En cuanto al alojamiento, las tres ciudades ofrecen opciones que van desde hoteles boutique hasta casas de huéspedes tradicionales donde los patios decorados con alfombras kilim y los desayunos de frutas secas, nueces y yogurt casero aportan una dimensión íntima a la experiencia. Alojarse dentro de los centros históricos de Bujará y Jiva permite sumergirse en esa atmósfera donde el pasado no es museo sino presente.

La mesa como geografía

La gastronomía uzbeka refleja su posición como cruce de caminos: el plov —plato nacional de arroz, cordero, zanahorias y especias— presenta variaciones que revelan identidades locales. En Samarcanda se prepara con un toque dulce de pasas y codornices, mientras que la versión de Bujará incorpora garbanzos que le dan una textura casi cremosa. Las samosas rellenas, los lagman (fideos en sopa aromática) y los manti (raviolis al vapor) muestran influencias que van desde Persia hasta Mongolia.

Los mercados ofrecen una variedad extraordinaria de frutas secas, nueces y ese pan redondo non que se hornea pegado a las paredes de los tandyr, hornos de barro que alcanzan temperaturas infernales. El té verde acompaña todas las comidas y forma parte de rituales de hospitalidad que pueden extenderse horas: rechazar el primer ofrecimiento es cortesía, aceptar el segundo es obligación social, y a partir del tercero comienza la verdadera conversación.

Más allá del círculo dorado

Quienes dispongan de más tiempo pueden explorar el valle de Fergana, al este, donde los talleres de cerámica y seda artesanal mantienen técnicas centenarias.

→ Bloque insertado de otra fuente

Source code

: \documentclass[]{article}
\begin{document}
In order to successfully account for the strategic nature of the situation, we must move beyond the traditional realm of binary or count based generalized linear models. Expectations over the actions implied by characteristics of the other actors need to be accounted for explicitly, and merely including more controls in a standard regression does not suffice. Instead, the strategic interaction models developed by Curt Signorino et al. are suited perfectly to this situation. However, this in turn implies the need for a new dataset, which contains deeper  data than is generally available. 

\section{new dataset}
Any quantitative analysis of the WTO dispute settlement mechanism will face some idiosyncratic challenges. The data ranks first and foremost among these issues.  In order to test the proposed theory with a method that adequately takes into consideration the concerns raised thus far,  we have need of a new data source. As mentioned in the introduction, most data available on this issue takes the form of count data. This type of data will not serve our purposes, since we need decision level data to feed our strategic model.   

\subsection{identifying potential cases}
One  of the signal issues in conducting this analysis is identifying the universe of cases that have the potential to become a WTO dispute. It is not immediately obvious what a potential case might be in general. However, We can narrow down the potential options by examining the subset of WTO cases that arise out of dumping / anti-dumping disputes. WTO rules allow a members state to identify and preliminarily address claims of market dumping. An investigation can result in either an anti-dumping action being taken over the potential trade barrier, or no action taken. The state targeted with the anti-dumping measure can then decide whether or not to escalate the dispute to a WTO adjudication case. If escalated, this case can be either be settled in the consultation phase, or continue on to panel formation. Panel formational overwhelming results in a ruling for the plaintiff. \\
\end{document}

Las montañas de Nuratau, al norte de Samarcanda, permiten experiencias de turismo comunitario en aldeas donde la vida tradicional uzbeka permanece intacta, ajena al paso del tiempo y las modas.

Para los más aventureros, la región del Mar de Aral —aunque el acceso es complejo— ofrece uno de los paisajes más perturbadores del planeta: barcos varados en medio del desierto, testimonio mudo de uno de los grandes desastres ecológicos del siglo XX. Es hermoso y terrible a partes iguales.


Recorrer la Ruta de la Seda en Uzbekistán durante diez días es adentrarse en una ensoñación arquitectónica donde cada cúpula, cada minarete, cada patio sombreado cuenta historias de un pasado que todavía reverbera en el presente. En un mundo donde los destinos turísticos tienden a homogeneizarse, Uzbekistán ofrece algo cada vez más escaso: la posibilidad de descubrimiento genuino. Este país, que durante décadas permaneció cerrado, se abre ahora con la timidez de quien conserva tesoros que apenas comienza a compartir. Quienes lo visiten en estos años serán testigos de un momento único: el despertar de una civilización que nunca dejó de soñar con su época dorada.